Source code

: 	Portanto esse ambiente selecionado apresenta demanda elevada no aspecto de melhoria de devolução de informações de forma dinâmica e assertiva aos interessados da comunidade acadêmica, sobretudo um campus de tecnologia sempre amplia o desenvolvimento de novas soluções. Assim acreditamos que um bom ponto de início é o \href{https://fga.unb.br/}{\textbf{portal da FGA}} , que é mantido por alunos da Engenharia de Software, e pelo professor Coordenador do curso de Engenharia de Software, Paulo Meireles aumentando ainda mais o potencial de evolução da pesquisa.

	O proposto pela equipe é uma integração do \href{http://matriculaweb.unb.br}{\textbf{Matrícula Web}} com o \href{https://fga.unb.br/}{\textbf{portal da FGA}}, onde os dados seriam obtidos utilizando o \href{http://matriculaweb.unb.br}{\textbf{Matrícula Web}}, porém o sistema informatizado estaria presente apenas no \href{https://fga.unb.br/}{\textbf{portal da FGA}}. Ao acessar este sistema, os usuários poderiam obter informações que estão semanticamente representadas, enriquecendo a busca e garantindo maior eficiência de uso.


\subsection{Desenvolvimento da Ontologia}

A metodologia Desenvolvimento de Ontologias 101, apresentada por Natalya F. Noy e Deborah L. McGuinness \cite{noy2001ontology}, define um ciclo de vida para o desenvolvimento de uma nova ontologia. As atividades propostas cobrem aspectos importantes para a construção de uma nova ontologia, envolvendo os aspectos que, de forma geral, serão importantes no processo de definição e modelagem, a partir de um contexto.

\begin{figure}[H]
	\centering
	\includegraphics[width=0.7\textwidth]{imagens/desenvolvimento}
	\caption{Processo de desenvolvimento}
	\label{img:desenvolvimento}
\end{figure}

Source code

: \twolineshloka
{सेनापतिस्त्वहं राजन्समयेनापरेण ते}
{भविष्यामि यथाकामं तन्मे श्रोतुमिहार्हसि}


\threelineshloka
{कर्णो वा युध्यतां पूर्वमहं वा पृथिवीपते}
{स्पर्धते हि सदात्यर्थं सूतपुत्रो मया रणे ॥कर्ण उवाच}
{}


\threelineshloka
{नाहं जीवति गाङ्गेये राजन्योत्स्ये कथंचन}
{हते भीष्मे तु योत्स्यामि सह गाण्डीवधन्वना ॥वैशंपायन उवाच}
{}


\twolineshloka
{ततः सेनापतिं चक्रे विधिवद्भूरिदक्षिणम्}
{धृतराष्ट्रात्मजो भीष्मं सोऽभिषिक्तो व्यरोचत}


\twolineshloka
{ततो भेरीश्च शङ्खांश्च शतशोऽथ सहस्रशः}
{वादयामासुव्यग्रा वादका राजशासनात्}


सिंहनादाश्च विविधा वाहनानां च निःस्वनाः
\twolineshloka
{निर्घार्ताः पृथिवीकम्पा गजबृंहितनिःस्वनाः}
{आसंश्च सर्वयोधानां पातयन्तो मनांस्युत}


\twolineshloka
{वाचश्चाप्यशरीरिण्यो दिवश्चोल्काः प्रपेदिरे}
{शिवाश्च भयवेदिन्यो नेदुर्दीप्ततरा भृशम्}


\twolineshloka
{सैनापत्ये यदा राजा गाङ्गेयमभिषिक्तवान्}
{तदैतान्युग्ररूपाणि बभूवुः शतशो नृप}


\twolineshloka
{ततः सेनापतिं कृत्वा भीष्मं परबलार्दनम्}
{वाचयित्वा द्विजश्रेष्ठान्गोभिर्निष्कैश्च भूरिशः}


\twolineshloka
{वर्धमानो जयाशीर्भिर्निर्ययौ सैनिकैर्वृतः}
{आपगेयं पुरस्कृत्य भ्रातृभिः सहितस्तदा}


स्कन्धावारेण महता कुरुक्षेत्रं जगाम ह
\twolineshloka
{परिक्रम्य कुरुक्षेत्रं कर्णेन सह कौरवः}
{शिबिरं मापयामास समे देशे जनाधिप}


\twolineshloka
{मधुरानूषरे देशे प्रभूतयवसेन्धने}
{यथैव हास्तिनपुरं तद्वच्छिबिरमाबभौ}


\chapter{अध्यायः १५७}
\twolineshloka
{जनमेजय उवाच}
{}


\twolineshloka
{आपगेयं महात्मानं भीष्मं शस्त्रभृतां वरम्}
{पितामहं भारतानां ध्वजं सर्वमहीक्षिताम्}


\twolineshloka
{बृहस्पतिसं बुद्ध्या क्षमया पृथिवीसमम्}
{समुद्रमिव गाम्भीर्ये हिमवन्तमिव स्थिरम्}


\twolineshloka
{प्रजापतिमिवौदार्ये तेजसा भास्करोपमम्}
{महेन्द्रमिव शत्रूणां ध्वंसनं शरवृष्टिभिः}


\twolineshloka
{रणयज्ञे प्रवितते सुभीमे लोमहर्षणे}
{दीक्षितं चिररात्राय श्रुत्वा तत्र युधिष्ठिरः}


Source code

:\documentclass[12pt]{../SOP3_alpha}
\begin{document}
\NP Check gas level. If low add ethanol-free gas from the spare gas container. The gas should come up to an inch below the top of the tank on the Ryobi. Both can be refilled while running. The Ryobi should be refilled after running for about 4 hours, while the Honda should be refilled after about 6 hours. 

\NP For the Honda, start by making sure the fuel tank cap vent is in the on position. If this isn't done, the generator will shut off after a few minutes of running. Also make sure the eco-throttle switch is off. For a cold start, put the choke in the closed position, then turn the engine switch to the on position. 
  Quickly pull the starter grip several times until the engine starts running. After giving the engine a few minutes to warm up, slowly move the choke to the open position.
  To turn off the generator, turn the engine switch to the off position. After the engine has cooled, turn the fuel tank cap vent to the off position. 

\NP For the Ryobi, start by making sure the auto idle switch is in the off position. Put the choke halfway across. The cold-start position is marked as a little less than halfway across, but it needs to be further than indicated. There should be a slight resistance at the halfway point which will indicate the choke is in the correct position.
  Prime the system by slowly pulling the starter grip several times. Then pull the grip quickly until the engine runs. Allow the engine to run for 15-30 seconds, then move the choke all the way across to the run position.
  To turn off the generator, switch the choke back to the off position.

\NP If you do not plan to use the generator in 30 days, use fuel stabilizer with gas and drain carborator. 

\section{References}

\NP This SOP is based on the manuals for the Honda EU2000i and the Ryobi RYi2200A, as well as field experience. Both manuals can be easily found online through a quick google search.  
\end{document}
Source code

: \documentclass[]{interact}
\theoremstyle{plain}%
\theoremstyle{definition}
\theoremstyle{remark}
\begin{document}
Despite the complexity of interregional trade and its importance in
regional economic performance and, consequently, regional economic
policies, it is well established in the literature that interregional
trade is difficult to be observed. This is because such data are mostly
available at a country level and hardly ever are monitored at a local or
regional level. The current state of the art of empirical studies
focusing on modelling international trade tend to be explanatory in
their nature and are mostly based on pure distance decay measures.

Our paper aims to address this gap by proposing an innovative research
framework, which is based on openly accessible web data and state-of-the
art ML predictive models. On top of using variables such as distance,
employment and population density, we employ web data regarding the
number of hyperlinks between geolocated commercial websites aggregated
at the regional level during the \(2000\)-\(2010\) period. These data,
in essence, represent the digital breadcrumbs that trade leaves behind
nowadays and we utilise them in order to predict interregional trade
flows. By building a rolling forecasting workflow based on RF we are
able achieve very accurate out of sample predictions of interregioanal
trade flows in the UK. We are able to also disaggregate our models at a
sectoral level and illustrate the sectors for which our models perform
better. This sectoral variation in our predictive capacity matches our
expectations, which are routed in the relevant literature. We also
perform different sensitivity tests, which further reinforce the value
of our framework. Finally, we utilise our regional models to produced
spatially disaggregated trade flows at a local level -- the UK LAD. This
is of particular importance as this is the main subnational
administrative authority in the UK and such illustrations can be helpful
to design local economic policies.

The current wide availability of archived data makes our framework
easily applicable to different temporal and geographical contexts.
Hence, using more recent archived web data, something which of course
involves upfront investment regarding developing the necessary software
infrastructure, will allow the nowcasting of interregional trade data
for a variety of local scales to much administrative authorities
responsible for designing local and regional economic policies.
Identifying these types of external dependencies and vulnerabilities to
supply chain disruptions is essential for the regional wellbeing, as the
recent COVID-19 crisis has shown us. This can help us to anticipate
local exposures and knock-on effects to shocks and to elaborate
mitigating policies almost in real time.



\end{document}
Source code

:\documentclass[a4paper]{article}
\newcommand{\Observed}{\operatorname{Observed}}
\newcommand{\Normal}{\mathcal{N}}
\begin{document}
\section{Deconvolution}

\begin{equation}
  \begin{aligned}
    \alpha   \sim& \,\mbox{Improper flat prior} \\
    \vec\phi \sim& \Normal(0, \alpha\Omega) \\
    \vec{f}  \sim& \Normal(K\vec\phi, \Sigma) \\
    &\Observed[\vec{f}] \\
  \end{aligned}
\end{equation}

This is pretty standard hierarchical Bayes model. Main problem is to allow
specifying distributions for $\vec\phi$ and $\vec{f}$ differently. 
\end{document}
--------------------
What you will do » Print exactly the lines above, between the one holding "policies, it is" and the one holding "Our paper aims", inclusive, and nothing besides.

Solution for this exercise »
policies, it is well established in the literature that interregional
trade is difficult to be observed. This is because such data are mostly
available at a country level and hardly ever are monitored at a local or
regional level. The current state of the art of empirical studies
focusing on modelling international trade tend to be explanatory in
their nature and are mostly based on pure distance decay measures.

Our paper aims to address this gap by proposing an innovative research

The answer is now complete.